Prerequisites[edit | edit source]
- Participants should each come with a digital file that is their own work (e.g. a self portrait digital photograph that has been transferred to their computer).
- Participants have basic computer ability (use of a mouse, filling in web forms, editing word processor documents or similar).
- Basic Wikipedia training is useful but not necessary for this session.
- Participants should register accounts on Commons in advance, as creating more than six new accounts from one IP address can cause problems.
- Everyone should have an internet-connected desktop or laptop computer; using tablet devices or even a mobile phone, is possible, but it is not recommended.

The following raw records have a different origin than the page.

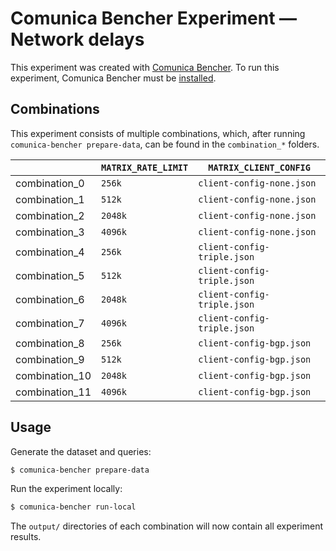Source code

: # Comunica Bencher Experiment — Network delays

This experiment was created with [Comunica Bencher](https://github.com/comunica/comunica-bencher).
To run this experiment, Comunica Bencher must be [installed](https://github.com/comunica/comunica-bencher#usage).

## Combinations

This experiment consists of multiple combinations, which,
after running `comunica-bencher prepare-data`, can be found in the `combination_*` folders.

| | `MATRIX_RATE_LIMIT` | `MATRIX_CLIENT_CONFIG` |
|-|-|-|
| combination_0 | `256k` | `client-config-none.json` |
| combination_1 | `512k` | `client-config-none.json` |
| combination_2 | `2048k` | `client-config-none.json` |
| combination_3 | `4096k` | `client-config-none.json` |
| combination_4 | `256k` | `client-config-triple.json` |
| combination_5 | `512k` | `client-config-triple.json` |
| combination_6 | `2048k` | `client-config-triple.json` |
| combination_7 | `4096k` | `client-config-triple.json` |
| combination_8 | `256k` | `client-config-bgp.json` |
| combination_9 | `512k` | `client-config-bgp.json` |
| combination_10 | `2048k` | `client-config-bgp.json` |
| combination_11 | `4096k` | `client-config-bgp.json` |

## Usage

Generate the dataset and queries:

```bash
$ comunica-bencher prepare-data
```

Run the experiment locally:

```bash
$ comunica-bencher run-local
```

The `output/` directories of each combination will now contain all experiment results.

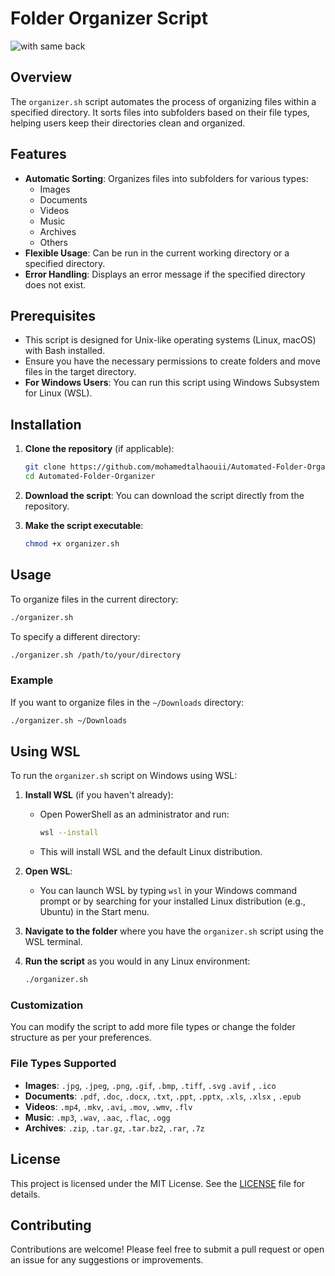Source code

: # Folder Organizer Script

![with same back](https://github.com/user-attachments/assets/5984a236-6af1-458e-9b56-e62ec60a438a)

## Overview

The `organizer.sh` script automates the process of organizing files within a specified directory. It sorts files into subfolders based on their file types, helping users keep their directories clean and organized.

## Features

- **Automatic Sorting**: Organizes files into subfolders for various types:
  - Images
  - Documents
  - Videos
  - Music
  - Archives
  - Others
- **Flexible Usage**: Can be run in the current working directory or a specified directory.
- **Error Handling**: Displays an error message if the specified directory does not exist.

## Prerequisites

- This script is designed for Unix-like operating systems (Linux, macOS) with Bash installed.
- Ensure you have the necessary permissions to create folders and move files in the target directory.
- **For Windows Users**: You can run this script using Windows Subsystem for Linux (WSL).

## Installation

1. **Clone the repository** (if applicable):
   ```bash
   git clone https://github.com/mohamedtalhaouii/Automated-Folder-Organizer.git
   cd Automated-Folder-Organizer
   ```

2. **Download the script**:
   You can download the script directly from the repository.

3. **Make the script executable**:
   ```bash
   chmod +x organizer.sh
   ```

## Usage

To organize files in the current directory:
```bash
./organizer.sh
```

To specify a different directory:
```bash
./organizer.sh /path/to/your/directory
```

### Example

If you want to organize files in the `~/Downloads` directory:
```bash
./organizer.sh ~/Downloads
```

## Using WSL

To run the `organizer.sh` script on Windows using WSL:

1. **Install WSL** (if you haven't already):
   - Open PowerShell as an administrator and run:
     ```bash
     wsl --install
     ```
   - This will install WSL and the default Linux distribution.

2. **Open WSL**:
   - You can launch WSL by typing `wsl` in your Windows command prompt or by searching for your installed Linux distribution (e.g., Ubuntu) in the Start menu.

3. **Navigate to the folder** where you have the `organizer.sh` script using the WSL terminal.

4. **Run the script** as you would in any Linux environment:
   ```bash
   ./organizer.sh
   ```

### Customization

You can modify the script to add more file types or change the folder structure as per your preferences. 

### File Types Supported
- **Images**: `.jpg`, `.jpeg`, `.png`, `.gif`, `.bmp`, `.tiff`, `.svg` `.avif` , `.ico`
- **Documents**: `.pdf`, `.doc`, `.docx`, `.txt`, `.ppt`, `.pptx`, `.xls`, `.xlsx` , `.epub`
- **Videos**: `.mp4`, `.mkv`, `.avi`, `.mov`, `.wmv`, `.flv`
- **Music**: `.mp3`, `.wav`, `.aac`, `.flac`, `.ogg`
- **Archives**: `.zip`, `.tar.gz`, `.tar.bz2`, `.rar`, `.7z`

## License

This project is licensed under the MIT License. See the [LICENSE](LICENSE) file for details.

## Contributing

Contributions are welcome! Please feel free to submit a pull request or open an issue for any suggestions or improvements.
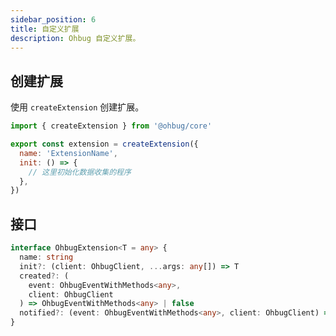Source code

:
 ```yaml
---
sidebar_position: 6
title: 自定义扩展
description: Ohbug 自定义扩展。
---
```


## 创建扩展

使用 `createExtension` 创建扩展。

```javascript
import { createExtension } from '@ohbug/core'

export const extension = createExtension({
  name: 'ExtensionName',
  init: () => {
    // 这里初始化数据收集的程序
  },
})
```

## 接口

```typescript
interface OhbugExtension<T = any> {
  name: string
  init?: (client: OhbugClient, ...args: any[]) => T
  created?: (
    event: OhbugEventWithMethods<any>,
    client: OhbugClient
  ) => OhbugEventWithMethods<any> | false
  notified?: (event: OhbugEventWithMethods<any>, client: OhbugClient) => void
}
```
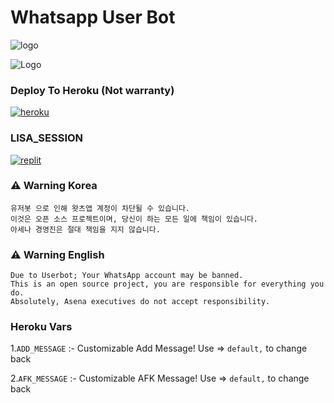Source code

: # Whatsapp User Bot


![logo](https://c.tenor.com/bSDqtL945XUAAAAC/blackpink-lisa-lisa-blackpink.gif)


![Logo](https://www.tamilblasters.lol/uploads/monthly_2020_02/torrborder.gif.76a54db1a11406f9ba80146699b99b74.gif)


### Deploy To Heroku (Not warranty)

   <a href="https://dashboard.heroku.com/new?template=https://github.com/LISA-KOREA/LISA-WA-BOT"><img alt="heroku" src="https://img.shields.io/badge/-Deploy%20To%20Heroku-purple?style=for-the-badge&logo=heroku&logoColor=white"/></a> 



### LISA_SESSION
<a href="https://replit.com/@TelegramBots/Lisa"><img alt="replit" src="https://img.shields.io/badge/-String%20Session-black?style=for-the-badge&logo=replit&logoColor=white"/></a> 


### ⚠️ Warning Korea

```
유저봇 으로 인해 왓츠앱 계정이 차단될 수 있습니다.
이것은 오픈 소스 프로젝트이며, 당신이 하는 모든 일에 책임이 있습니다.
아세나 경영진은 절대 책임을 지지 않습니다.

```
### ⚠️ Warning English
```
Due to Userbot; Your WhatsApp account may be banned.
This is an open source project, you are responsible for everything you do. 
Absolutely, Asena executives do not accept responsibility.
```
### Heroku Vars

1.`ADD_MESSAGE` :- Customizable Add Message! Use => `default,` to change back

2.`AFK_MESSAGE` :- Customizable AFK Message! Use => `default,` to change back
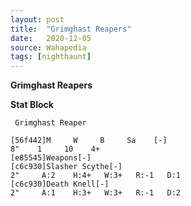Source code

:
 ```yaml
---
layout: post
title:  "Grimghast Reapers"
date:   2020-12-05
source: Wahapedia
tags: [nighthaunt]
---
```


**Grimghast Reapers**

**Stat Block**
```
 Grimghast Reaper
```

```
[56f442]M     W     B     Sa    [-]
8"    1     10    4+    
[e85545]Weapons[-]
[c6c930]Slasher Scythe[-]
2"     A:2    H:4+   W:3+   R:-1   D:1   
[c6c930]Death Knell[-]
2"     A:1    H:3+   W:3+   R:-1   D:2   
```


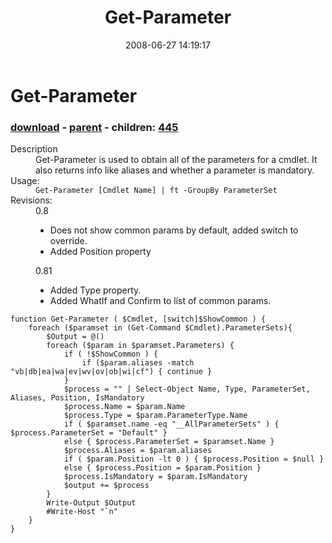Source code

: ﻿---
pid:            444
poster:         halr9000
title:          Get-Parameter
date:           2008-06-27 14:19:17
format:         posh
parent:         443
parent:         443
children:       445
---

# Get-Parameter

### [download](444.ps1) - [parent](443.md) - children: [445](445.md)

<dl><dt>Description</dt>
<dd>Get-Parameter is used to obtain all of the parameters for a cmdlet.  It also returns info like aliases and whether a parameter is mandatory.</dd>
<dt>Usage:</dt>
<dd><code>Get-Parameter [Cmdlet Name] | ft -GroupBy ParameterSet</code></dd>
<dt>Revisions:</dt>
<dd>0.8
<ul>
<li>Does not show common params by default, added switch to override.</li>
<li>Added Position property</li>
</ul>
</dd>
<dd>0.81
<ul>
<li>Added Type property.</li>
<li>Added WhatIf and Confirm to list of common params.</li>
</ul>
</dd>
</dl>

```posh
function Get-Parameter ( $Cmdlet, [switch]$ShowCommon ) {
	foreach ($paramset in (Get-Command $Cmdlet).ParameterSets){
		$Output = @()
		foreach ($param in $paramset.Parameters) {
			if ( !$ShowCommon ) {
				if ($param.aliases -match "vb|db|ea|wa|ev|wv|ov|ob|wi|cf") { continue }
			}
			$process = "" | Select-Object Name, Type, ParameterSet, Aliases, Position, IsMandatory
			$process.Name = $param.Name
			$process.Type = $param.ParameterType.Name 
			if ( $paramset.name -eq "__AllParameterSets" ) { $process.ParameterSet = "Default" }
			else { $process.ParameterSet = $paramset.Name }
			$process.Aliases = $param.aliases
			if ( $param.Position -lt 0 ) { $process.Position = $null }
			else { $process.Position = $param.Position }
			$process.IsMandatory = $param.IsMandatory 
			$output += $process
		}
		Write-Output $Output
		#Write-Host "`n"
	}
}
```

- The internet connection in use should not block, though a firewall or other tool, connections to Wikipedia or Wikimedia Commons (always check in advance!)
- The session will involve making a minor change to an existing image, e.g. cropping, so participants need access to software or an online tool that can do this.
Learning goals[edit | edit source]
- Understanding Commons as a repository of free media content for use across all the Wikimedia projects and beyond.
- Look at the top of the Commons main page to see the official number of files uploaded so far.
- Understanding what is meant by "free content" in the Wikimedia context
- Don't go through all the different kinds of CC licence, but explore the term "ShareAlike" and explain that not all Creative Commons licences are "free".
- Decide collectively what licence will be used for the session's new contributions (e.g. CC-BY) and write it prominently on a flip chart so that users don't forget it when first encountering a large list of options.
- Logging in to Commons
- User's own user/ talk pages
- How to "read" a page - history, diffs, discussion
- Uploading a new image (e.g. a self portrait)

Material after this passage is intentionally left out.